29 July 2019
During a routine inspection
Hall Lane Resource Centre (Respite Care, Short Breaks Service) (Hall Lane) is a residential care home providing short breaks and longer-term placements to people with a learning disability, and/or autism. The service is registered to support to up to 10 people at a time. At the time of our inspection there were between five and 10 people staying at Hall Lane. The service was accessed by up to 94 people.
Not everyone who used the service received personal care. CQC only inspects where people receive personal care. This includes help with tasks related to personal hygiene and eating. Where people receive such support, we also consider any wider social care provided.
The service was larger than most domestic style properties and accommodated up to 10 people. This is larger than current best practice guidance. The service was also located within premises that set it apart from normal domestic properties. It was based on part of the first floor of a larger council building that also contained council offices and a day centre. The main entrance to the premises was via a reception area for the whole building.
People’s experience of using this service and what we found
The provider had recognised and acted to address potential safeguarding concerns they had found in the service. Staff and people using the service spoke about there now being a ‘better atmosphere’ in the service and they told us they would feel comfortable raising any concerns they had. Whilst staff understood how to keep people staying at the service safe, robust risk assessments were not always in place.
Staff were able to meet people’s dietary needs and preferences. However, other improvements since our last inspection relating to good food hygiene practices had not been maintained. The provider had checked staff were competent and able to meet people’s needs. Training was ongoing, particularly as a large proportion of the support staff had been recently recruited.
People were supported to have maximum choice and control of their lives and staff supported them in the least restrictive way possible and in their best interests. However, the policies and systems in the service did not always support this practice.
The service didn’t always apply the principles and values of Registering the Right Support and other best practice guidance. These ensure that people who use the service can live as full a life as possible and achieve the best possible outcomes that include control, choice and independence.
The outcomes for people did not always fully reflect the principles and values of Registering the Right Support for the following reasons; The service supported people for both short breaks and longer-term ‘emergency placements’ that we were told were not always time limited and were not always a good ‘match’ with other people using the service. The service was located in a building that potentially isolated people from the rest of the community.

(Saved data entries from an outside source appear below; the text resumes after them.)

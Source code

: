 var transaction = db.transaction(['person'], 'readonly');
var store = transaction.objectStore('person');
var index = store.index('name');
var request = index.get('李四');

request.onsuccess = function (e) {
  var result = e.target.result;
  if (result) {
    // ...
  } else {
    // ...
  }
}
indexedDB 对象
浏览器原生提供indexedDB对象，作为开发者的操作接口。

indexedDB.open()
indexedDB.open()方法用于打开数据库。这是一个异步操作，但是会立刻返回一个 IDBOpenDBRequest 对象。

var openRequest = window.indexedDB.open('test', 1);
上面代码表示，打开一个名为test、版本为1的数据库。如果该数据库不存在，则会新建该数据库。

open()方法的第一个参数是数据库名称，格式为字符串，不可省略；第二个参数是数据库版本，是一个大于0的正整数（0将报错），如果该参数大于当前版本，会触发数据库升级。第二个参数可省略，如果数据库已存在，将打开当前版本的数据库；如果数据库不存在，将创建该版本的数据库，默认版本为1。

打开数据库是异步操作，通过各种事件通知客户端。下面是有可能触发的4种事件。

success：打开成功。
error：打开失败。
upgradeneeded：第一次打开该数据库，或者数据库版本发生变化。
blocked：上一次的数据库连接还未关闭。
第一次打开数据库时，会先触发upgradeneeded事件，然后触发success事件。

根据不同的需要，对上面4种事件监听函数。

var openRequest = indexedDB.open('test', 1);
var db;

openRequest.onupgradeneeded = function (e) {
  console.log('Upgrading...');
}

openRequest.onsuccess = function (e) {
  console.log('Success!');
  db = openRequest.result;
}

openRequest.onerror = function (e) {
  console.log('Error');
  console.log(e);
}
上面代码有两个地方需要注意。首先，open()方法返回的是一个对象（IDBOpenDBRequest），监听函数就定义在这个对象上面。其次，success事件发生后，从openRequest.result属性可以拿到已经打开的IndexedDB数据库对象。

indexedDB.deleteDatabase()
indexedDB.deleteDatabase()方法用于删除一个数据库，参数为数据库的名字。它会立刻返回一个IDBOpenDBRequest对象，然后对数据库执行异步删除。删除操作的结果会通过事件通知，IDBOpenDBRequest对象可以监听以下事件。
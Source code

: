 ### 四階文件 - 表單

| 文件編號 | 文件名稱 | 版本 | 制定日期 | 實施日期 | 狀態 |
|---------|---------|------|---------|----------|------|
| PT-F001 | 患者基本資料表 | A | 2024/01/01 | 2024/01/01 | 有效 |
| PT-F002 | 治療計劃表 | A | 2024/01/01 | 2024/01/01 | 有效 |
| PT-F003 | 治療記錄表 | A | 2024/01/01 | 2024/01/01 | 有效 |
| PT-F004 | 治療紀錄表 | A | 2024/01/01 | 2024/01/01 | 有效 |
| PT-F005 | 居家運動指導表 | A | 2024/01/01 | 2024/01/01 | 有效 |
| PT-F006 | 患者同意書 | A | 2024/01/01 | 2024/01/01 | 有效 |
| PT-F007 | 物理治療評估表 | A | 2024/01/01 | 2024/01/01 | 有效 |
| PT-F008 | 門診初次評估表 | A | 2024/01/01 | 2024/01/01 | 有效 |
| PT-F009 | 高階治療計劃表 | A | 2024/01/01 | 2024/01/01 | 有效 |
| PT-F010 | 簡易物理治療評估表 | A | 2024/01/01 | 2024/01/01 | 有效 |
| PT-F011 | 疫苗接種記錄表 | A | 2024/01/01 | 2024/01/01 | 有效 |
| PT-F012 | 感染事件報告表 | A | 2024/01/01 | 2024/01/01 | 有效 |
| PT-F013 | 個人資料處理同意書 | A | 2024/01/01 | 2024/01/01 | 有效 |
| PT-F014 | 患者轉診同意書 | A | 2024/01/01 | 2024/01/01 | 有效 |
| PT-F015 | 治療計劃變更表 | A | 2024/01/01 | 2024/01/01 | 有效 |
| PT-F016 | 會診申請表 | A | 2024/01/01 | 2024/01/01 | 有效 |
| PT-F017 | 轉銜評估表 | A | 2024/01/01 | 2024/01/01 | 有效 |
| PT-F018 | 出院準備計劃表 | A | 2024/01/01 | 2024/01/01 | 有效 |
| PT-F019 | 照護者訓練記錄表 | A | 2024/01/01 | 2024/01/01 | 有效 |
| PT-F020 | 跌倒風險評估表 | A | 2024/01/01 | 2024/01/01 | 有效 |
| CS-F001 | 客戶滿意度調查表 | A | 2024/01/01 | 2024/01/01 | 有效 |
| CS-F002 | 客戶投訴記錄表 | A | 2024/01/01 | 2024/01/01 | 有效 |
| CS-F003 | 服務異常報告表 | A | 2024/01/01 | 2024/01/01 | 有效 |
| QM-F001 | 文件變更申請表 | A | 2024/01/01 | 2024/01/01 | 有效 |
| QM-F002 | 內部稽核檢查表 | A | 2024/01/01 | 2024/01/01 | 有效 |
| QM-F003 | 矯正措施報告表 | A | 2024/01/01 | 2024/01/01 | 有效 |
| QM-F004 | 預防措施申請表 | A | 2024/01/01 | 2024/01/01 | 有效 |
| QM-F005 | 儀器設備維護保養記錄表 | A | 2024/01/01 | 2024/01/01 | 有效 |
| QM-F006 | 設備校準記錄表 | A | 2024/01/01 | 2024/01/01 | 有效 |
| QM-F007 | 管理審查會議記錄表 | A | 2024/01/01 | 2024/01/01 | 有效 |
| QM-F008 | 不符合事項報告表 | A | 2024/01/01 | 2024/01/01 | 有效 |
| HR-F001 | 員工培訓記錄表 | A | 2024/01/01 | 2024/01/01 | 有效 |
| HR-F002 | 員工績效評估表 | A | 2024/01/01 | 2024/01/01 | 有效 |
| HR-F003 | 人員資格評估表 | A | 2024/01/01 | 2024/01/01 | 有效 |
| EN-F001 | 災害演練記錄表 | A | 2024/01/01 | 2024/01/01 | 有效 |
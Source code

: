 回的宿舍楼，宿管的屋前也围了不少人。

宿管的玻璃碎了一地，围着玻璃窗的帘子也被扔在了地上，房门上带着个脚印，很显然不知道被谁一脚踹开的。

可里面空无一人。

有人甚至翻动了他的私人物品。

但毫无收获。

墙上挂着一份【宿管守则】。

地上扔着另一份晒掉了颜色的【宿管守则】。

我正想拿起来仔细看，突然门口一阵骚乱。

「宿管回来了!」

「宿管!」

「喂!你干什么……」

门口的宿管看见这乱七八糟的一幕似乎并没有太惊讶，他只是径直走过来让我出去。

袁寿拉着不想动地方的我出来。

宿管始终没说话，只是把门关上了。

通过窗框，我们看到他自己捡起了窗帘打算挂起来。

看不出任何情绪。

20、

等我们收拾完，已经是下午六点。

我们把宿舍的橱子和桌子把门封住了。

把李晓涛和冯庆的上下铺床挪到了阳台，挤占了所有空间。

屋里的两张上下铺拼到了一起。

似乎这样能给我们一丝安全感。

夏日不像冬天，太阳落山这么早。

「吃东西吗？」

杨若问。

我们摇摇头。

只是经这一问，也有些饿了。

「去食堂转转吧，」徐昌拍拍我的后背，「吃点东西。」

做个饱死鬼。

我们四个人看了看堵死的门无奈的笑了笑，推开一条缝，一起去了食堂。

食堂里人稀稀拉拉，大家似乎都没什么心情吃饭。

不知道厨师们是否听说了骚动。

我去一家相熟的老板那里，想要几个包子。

The service had relied heavily on agency staff, although they ensured that the same members of agency staff were used when possible. The service had recently recruited more staff to permanent positions and people using the service and their families were positive about the kind and considerate approach of staff. Carers/relatives told us communication with staff in the service was good, and that they provided them with useful information.
People’s care plans were person-centred and noted people’s preferences. However, they sometimes lacked detail about how the service would meet particular needs and contained little information about any goals or aspirations people might have. Whilst people felt involved in care planning, the provider’s systems for reviewing people’s care annually and prior to each stay had not been followed consistently. We have made a recommendation in relation to person-centred care planning.
Due to priorities relating to staff recruitment and safeguarding, some of the systems and processes for monitoring and improving the quality and safety of the service had not been maintained. Staff told us they worked well as a team and felt there was a positive and improving culture within the service.
The Secretary of State has asked the Care Quality Commission (CQC) to conduct a thematic review and to make recommendations about the use of restrictive interventions in settings that provide care for people with or who might have mental health problems, learning disabilities and/or autism. Thematic reviews look in-depth at specific issues concerning quality of care across the health and social care sectors. They expand our understanding of both good and poor practice and of the potential drivers of improvement.
As part of thematic review, we carried out a survey with the registered manager at this inspection. This considered whether the service used any restrictive intervention practices (restraint, seclusion and segregation) when supporting people. The service used positive behaviour support principles to support people in the least restrictive way. No restrictive intervention practices were used.
For more details, please see the full report which is on the CQC website at www.cqc.org.uk
Rating at last inspection and update
The last rating for this service was requires improvement (published 09 August 2018). At our last inspection we found one breach of the regulations. The provider completed an action plan to tell us what they would do and by when to improve. At this inspection we found improvements had not been sustained and the provider was still in breach of the regulations.
This will be the third consecutive time the service has been rated requires improvement or inadequate.
Why we inspected
This was a planned inspection based on the previous rating.
Enforcement
We have identified breaches in relation to good governance and assessment and management of risk at this inspection. Please see the action we have told the provider to take at the end of this report. Full information about CQC’s regulatory response to more serious concerns is added to reports after any representations and appeals have been concluded.
Follow up
We plan to meet with the provider following this report being published to discuss how they will make changes to ensure they improve their rating to at least good. We will request an improvement plan and revisit the service as per our re-inspection programme. If we receive any concerning information we may inspect sooner.